It strikes me that prison chaplains would do well to heed this convict point of view of their preaching.

I do not recall that Shannon ever made a criticism upon the administration of the prison of which he was then an inmate, but he gives free expression to his opinion of our general system of imprisonment. He had been studying the reports of a prison congress recently in session where various "reformatory measures" had been discussed, or, to use his expression, "expatiated upon," and writes:

"I wish to make a few remarks from personal observation upon this subject of prison reform. I will admit, to begin with, that upon the ground of protection to society, the next best thing to hanging a criminal is to put him in prison, providing you keep him there; but if you seek his reformation it is the worst thing you can do with him. Convicts generally are not philosophers, neither are they men of pure thought or deep religious feelings. They are not all sufficient to themselves, and for this reason confinement never did, never can and never will have a good effect upon them.

"I have known hundreds of men, young and old, who have served time in prison. I have known many of them to grow crafty in prison and upon release to employ their peculiar talents in some other line of business, safer but not less degrading to themselves; but I never knew one to have been made a better man by prison discipline;—those who reformed did so through other influences.

"It may be a good prison or a bad one, with discipline lax or rigorous, but the effect, though different, is never good: it never can be. Crime is older than prisons. According to best accounts it began in the Garden of Eden, but God—who knew human nature—instead of shutting up Adam and Eve separately, drove them out into the world where they could exercise their minds hustling for themselves. Since then there has been but one system that reformed a man without killing him, namely, transportation.

"This system, instead of leaving a bad man in prison, to saturate himself with his own poison, sent him to a distant country, where under new conditions, and with something to work and hope for, he could harmlessly dissipate that poison among the wilds of nature. It may be no other system is possible; that the world is getting too densely populated to admit of transportation; or that society owes nothing to one who has broken her laws. I write this, not as 'an Echo from a Living Tomb,' but as plain common sense."[13]

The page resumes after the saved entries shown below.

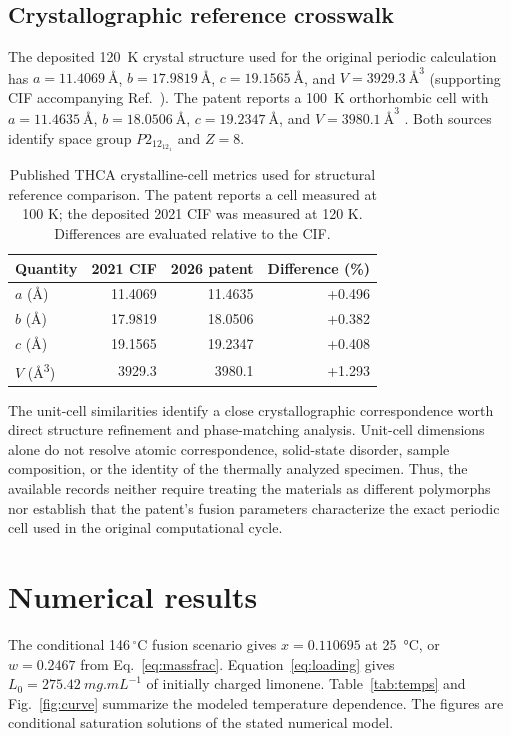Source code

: \documentclass[10pt,a4paper,twocolumn]{article}
\begin{document}
\subsection{Crystallographic reference crosswalk}\label{sec:crosswalk}
The deposited \SI{120}{K} crystal structure used for the original periodic calculation has $a=\SI{11.4069}{\angstrom}$, $b=\SI{17.9819}{\angstrom}$, $c=\SI{19.1565}{\angstrom}$, and $V=\SI{3929.3}{\angstrom\cubed}$ (supporting CIF accompanying Ref.~\cite{skell}). The patent reports a \SI{100}{K} orthorhombic cell with $a=\SI{11.4635}{\angstrom}$, $b=\SI{18.0506}{\angstrom}$, $c=\SI{19.2347}{\angstrom}$, and $V=\SI{3980.1}{\angstrom\cubed}$ \cite{patent}. Both sources identify space group $P2_12_12_1$ and $Z=8$.

\begin{table}[t]
\centering
\caption{Published THCA crystalline-cell metrics used for structural reference comparison. The patent reports a cell measured at 100 K; the deposited 2021 CIF was measured at 120 K. Differences are evaluated relative to the CIF.}
\label{tab:lattice}
\footnotesize
\begin{tabular}{@{}lrrr@{}}
\toprule
Quantity & 2021 CIF & 2026 patent & Difference (\%)\\
\midrule
$a$ (\si{\angstrom}) & 11.4069 & 11.4635 & +0.496\\
$b$ (\si{\angstrom}) & 17.9819 & 18.0506 & +0.382\\
$c$ (\si{\angstrom}) & 19.1565 & 19.2347 & +0.408\\
$V$ (\si{\angstrom\cubed}) & 3929.3 & 3980.1 & +1.293\\
\bottomrule
\end{tabular}
\end{table}

The unit-cell similarities identify a close crystallographic correspondence worth direct structure refinement and phase-matching analysis. Unit-cell dimensions alone do not resolve atomic correspondence, solid-state disorder, sample composition, or the identity of the thermally analyzed specimen. Thus, the available records neither require treating the materials as different polymorphs nor establish that the patent's fusion parameters characterize the exact periodic cell used in the original computational cycle.

\section{Numerical results}\label{sec:results}
The conditional 146\,$^\circ$C fusion scenario gives $x=0.110695$ at \SI{25}{\celsius}, or $w=0.2467$ from Eq.~\ref{eq:massfrac}. Equation~\ref{eq:loading} gives $L_0=\SI{275.42}{mg.mL^{-1}}$ of initially charged limonene. Table~\ref{tab:temps} and Fig.~\ref{fig:curve} summarize the modeled temperature dependence. The figures are conditional saturation solutions of the stated numerical model.
\end{document}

Personal pride, one of the very elements of the man's nature, kept him from ever uttering a complaint of individual hardships; but the mere fact of confinement, the lack of air, space, freedom of movement and action, oppressed him as if the iron bars were actually pressing against his spirit. His one aim was to find some Lethe in which he could drown memory and consciousness of self. In all the years of his manhood there seemed to have been no sunny spot in which memory could find a resting-place.

From first to last his misdirection of life had been such a frightful blunder; even in its own line such a dismal failure. His boasted "fine art" of burglary had landed him in the ranks of murderers. He had despised cowardice and yet at the critical hour in the destiny of another he had proven himself a coward. And when by complete self-sacrifice he had sought to right the wrong the sacrifice had been in vain.